Question

As usual, draw a diagram. If the angle subtended by the arc walked around the lake is θ, then the distance traveled

on foot = 4θ
by boat = √(32(1+cosθ)) = 8cos(θ/2)
Use the law of cosines to get this.

So, the total time t is

t = 4θ/10 + 8/5 cos(θ/2)
dt/dθ = 2/5 - 4/5 sin(θ/2)
= 2/5 (1-2sin(θ/2))
dt/tθ = 0 when θ = π/3 or 2π/3

I'll leave it to you to figure out which is the min or max. Better check my math while you're at it.

I drew a circle and placed the woman at point A.
She wants to go to point B, clearly where AB is a diameter. Label the centre as O.
Pick a point P on the circle so that she will row from A to P, and then walk along the circumference from P to B
I labeled AP = x and arc PB as a (a for arc)

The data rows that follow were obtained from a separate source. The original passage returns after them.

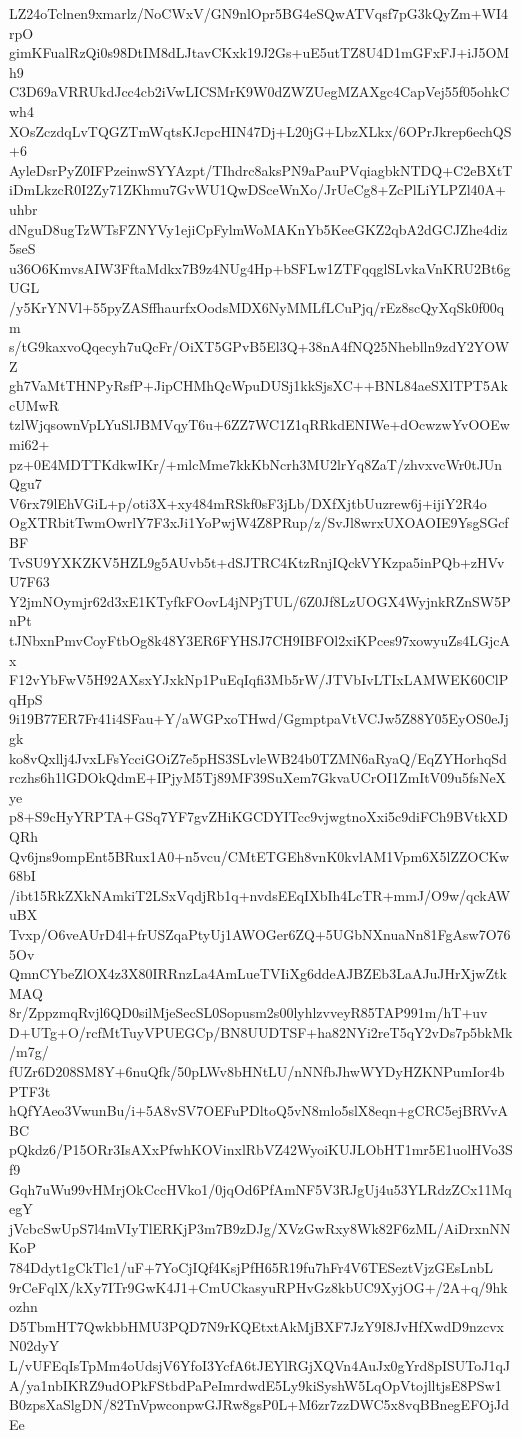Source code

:LZ24oTclnen9xmarlz/NoCWxV/GN9nlOpr5BG4eSQwATVqsf7pG3kQyZm+WI4rpO
gimKFualRzQi0s98DtIM8dLJtavCKxk19J2Gs+uE5utTZ8U4D1mGFxFJ+iJ5OMh9
C3D69aVRRUkdJcc4cb2iVwLICSMrK9W0dZWZUegMZAXgc4CapVej55f05ohkCwh4
XOsZczdqLvTQGZTmWqtsKJcpcHIN47Dj+L20jG+LbzXLkx/6OPrJkrep6echQS+6
AyleDsrPyZ0IFPzeinwSYYAzpt/TIhdrc8aksPN9aPauPVqiagbkNTDQ+C2eBXtT
iDmLkzcR0I2Zy71ZKhmu7GvWU1QwDSceWnXo/JrUeCg8+ZcPlLiYLPZl40A+uhbr
dNguD8ugTzWTsFZNYVy1ejiCpFylmWoMAKnYb5KeeGKZ2qbA2dGCJZhe4diz5seS
u36O6KmvsAIW3FftaMdkx7B9z4NUg4Hp+bSFLw1ZTFqqglSLvkaVnKRU2Bt6gUGL
/y5KrYNVl+55pyZASffhaurfxOodsMDX6NyMMLfLCuPjq/rEz8scQyXqSk0f00qm
s/tG9kaxvoQqecyh7uQcFr/OiXT5GPvB5El3Q+38nA4fNQ25Nheblln9zdY2YOWZ
gh7VaMtTHNPyRsfP+JipCHMhQcWpuDUSj1kkSjsXC++BNL84aeSXlTPT5AkcUMwR
tzlWjqsownVpLYuSlJBMVqyT6u+6ZZ7WC1Z1qRRkdENIWe+dOcwzwYvOOEwmi62+
pz+0E4MDTTKdkwIKr/+mlcMme7kkKbNcrh3MU2lrYq8ZaT/zhvxvcWr0tJUnQgu7
V6rx79lEhVGiL+p/oti3X+xy484mRSkf0sF3jLb/DXfXjtbUuzrew6j+ijiY2R4o
OgXTRbitTwmOwrlY7F3xJi1YoPwjW4Z8PRup/z/SvJl8wrxUXOAOIE9YsgSGcfBF
TvSU9YXKZKV5HZL9g5AUvb5t+dSJTRC4KtzRnjIQckVYKzpa5inPQb+zHVvU7F63
Y2jmNOymjr62d3xE1KTyfkFOovL4jNPjTUL/6Z0Jf8LzUOGX4WyjnkRZnSW5PnPt
tJNbxnPmvCoyFtbOg8k48Y3ER6FYHSJ7CH9IBFOl2xiKPces97xowyuZs4LGjcAx
F12vYbFwV5H92AXsxYJxkNp1PuEqIqfi3Mb5rW/JTVbIvLTIxLAMWEK60ClPqHpS
9i19B77ER7Fr41i4SFau+Y/aWGPxoTHwd/GgmptpaVtVCJw5Z88Y05EyOS0eJjgk
ko8vQxllj4JvxLFsYcciGOiZ7e5pHS3SLvleWB24b0TZMN6aRyaQ/EqZYHorhqSd
rczhs6h1lGDOkQdmE+IPjyM5Tj89MF39SuXem7GkvaUCrOI1ZmItV09u5fsNeXye
p8+S9cHyYRPTA+GSq7YF7gvZHiKGCDYITcc9vjwgtnoXxi5c9diFCh9BVtkXDQRh
Qv6jns9ompEnt5BRux1A0+n5vcu/CMtETGEh8vnK0kvlAM1Vpm6X5lZZOCKw68bI
/ibt15RkZXkNAmkiT2LSxVqdjRb1q+nvdsEEqIXbIh4LcTR+mmJ/O9w/qckAWuBX
Tvxp/O6veAUrD4l+frUSZqaPtyUj1AWOGer6ZQ+5UGbNXnuaNn81FgAsw7O765Ov
QmnCYbeZlOX4z3X80IRRnzLa4AmLueTVIiXg6ddeAJBZEb3LaAJuJHrXjwZtkMAQ
8r/ZppzmqRvjl6QD0silMjeSecSL0Sopusm2s00lyhlzvveyR85TAP991m/hT+uv
D+UTg+O/rcfMtTuyVPUEGCp/BN8UUDTSF+ha82NYi2reT5qY2vDs7p5bkMk/m7g/
fUZr6D208SM8Y+6nuQfk/50pLWv8bHNtLU/nNNfbJhwWYDyHZKNPumIor4bPTF3t
hQfYAeo3VwunBu/i+5A8vSV7OEFuPDltoQ5vN8mlo5slX8eqn+gCRC5ejBRVvABC
pQkdz6/P15ORr3IsAXxPfwhKOVinxlRbVZ42WyoiKUJLObHT1mr5E1uolHVo3Sf9
Gqh7uWu99vHMrjOkCccHVko1/0jqOd6PfAmNF5V3RJgUj4u53YLRdzZCx11MqegY
jVcbcSwUpS7l4mVIyTlERKjP3m7B9zDJg/XVzGwRxy8Wk82F6zML/AiDrxnNNKoP
784Ddyt1gCkTlc1/uF+7YoCjIQf4KsjPfH65R19fu7hFr4V6TESeztVjzGEsLnbL
9rCeFqlX/kXy7ITr9GwK4J1+CmUCkasyuRPHvGz8kbUC9XyjOG+/2A+q/9hkozhn
D5TbmHT7QwkbbHMU3PQD7N9rKQEtxtAkMjBXF7JzY9I8JvHfXwdD9nzcvxN02dyY
L/vUFEqIsTpMm4oUdsjV6YfoI3YcfA6tJEYlRGjXQVn4AuJx0gYrd8pISUToJ1qJ
A/ya1nbIKRZ9udOPkFStbdPaPeImrdwdE5Ly9kiSyshW5LqOpVtojlltjsE8PSw1
B0zpsXaSlgDN/82TnVpwconpwGJRw8gsP0L+M6zr7zzDWC5x8vqBBnegEFOjJdEe
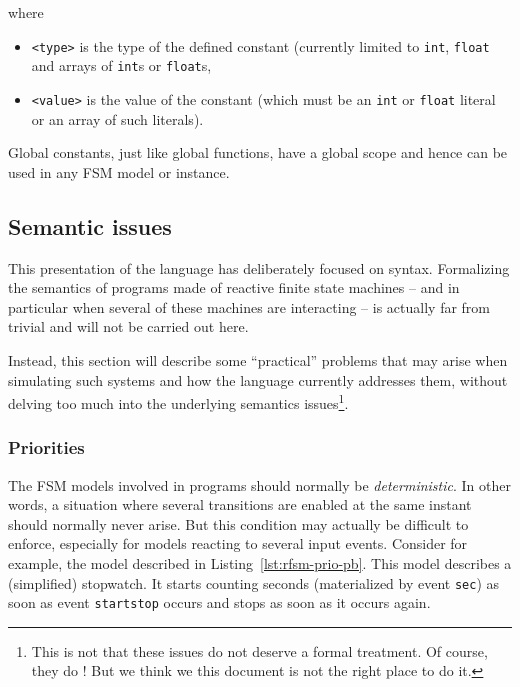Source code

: \noindent
where
\begin{itemize}
\item \lstinline[language=Rfsm]|<type>| is the type of the defined constant (currently limited to
  \verb|int|, \verb|float| and arrays of \verb|int|s or \verb|float|s,
\item \lstinline[language=Rfsm]|<value>| is the value of the constant (which must be an \verb|int|
  or \verb|float| literal or an array of such literals).
\end{itemize}

Global constants, just like global functions, have a global scope and hence can be used in any FSM
model or instance.

\subsection{Semantic issues}
\label{sec:semantic-issues}

This presentation of the language has deliberately focused on syntax. Formalizing the semantics of programs made of
reactive finite state machines -- and in particular when several of these machines are interacting
-- is actually far from trivial and will not be carried out here. 

Instead, this section will describe some ``practical'' problems that may arise when simulating such
systems and how the language currently addresses them, without delving too much into the underlying
semantics issues\footnote{This is not that these issues do not deserve a formal treatment. Of
  course, they do ! But we think we this document is not the right place to do it.}.

\subsubsection{Priorities}
\label{sec:priorities}

The FSM models involved in programs should normally be \emph{deterministic}. In other words, a
situation where several transitions are enabled at the same instant should normally never arise. But
this condition may actually be difficult to enforce, especially for models reacting to several input
events. Consider for example, the model described in Listing~\ref{lst:rfsm-prio-pb}. This model
describes a (simplified) stopwatch. It starts counting seconds (materialized by event \verb|sec|)
as soon as event \verb|startstop| occurs and stops as soon as it occurs again.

let the central angle for arc a be Ø radians
so a = 4Ø (a formula you should know)
so the time to walk along the arc will be 4Ø/10 or 2Ø/5

now if angle POB = Ø, then angle POA = π - Ø
recall that cos(π-Ø) = cosπcosØ + sinπsinØ
= (-1)cosØ + (0)sinØ
= -cosØ

Now in triangle PAO, using the cosine law:
x^2 = 4^2 + 4^2 - 2(4)(4)cos(π-Ø)
= 32 - 32(-cosØ) , from above
= 32 + 32cosØ
x = √(32 + 32cosØ) = (32+32cosØ)^(1/2
and the time rowing = (32+32cosØ)^(1/2)

total time = T
= (32+32cosØ)^(1/2) + 2Ø/5

d(T)/dØ = (1/2)(32+32cosØ)(-1/2) sinØ + 2/5
= sinØ/√2(32+32cosØ) + 2/5
=0 for a min of T

sinØ/2√(32+32cosØ) = -2/5
square both sides
sin^2 Ø/(4(32+32cosØ)) = 4/25
(1- cos^2 Ø)/(32+32cosØ) = 16/625
512+515cosØ = 625 - 625cos^2 Ø
625cos^2 Ø + 512cosØ - 113 = 0

wow, this factors!
(625cosØ - 113)(cosØ + 1) = 0

cosØ = 113/625 or cosØ = -1
Ø = 1.3889965 or Ø = π or 180° , which is not feasible

plug that into T
min time = √(32 + 32(113/625) + 2(1.3889965)/5
= appr 6.7 hrs

WOW#2, nice question, but you better check all that messy arithmetic.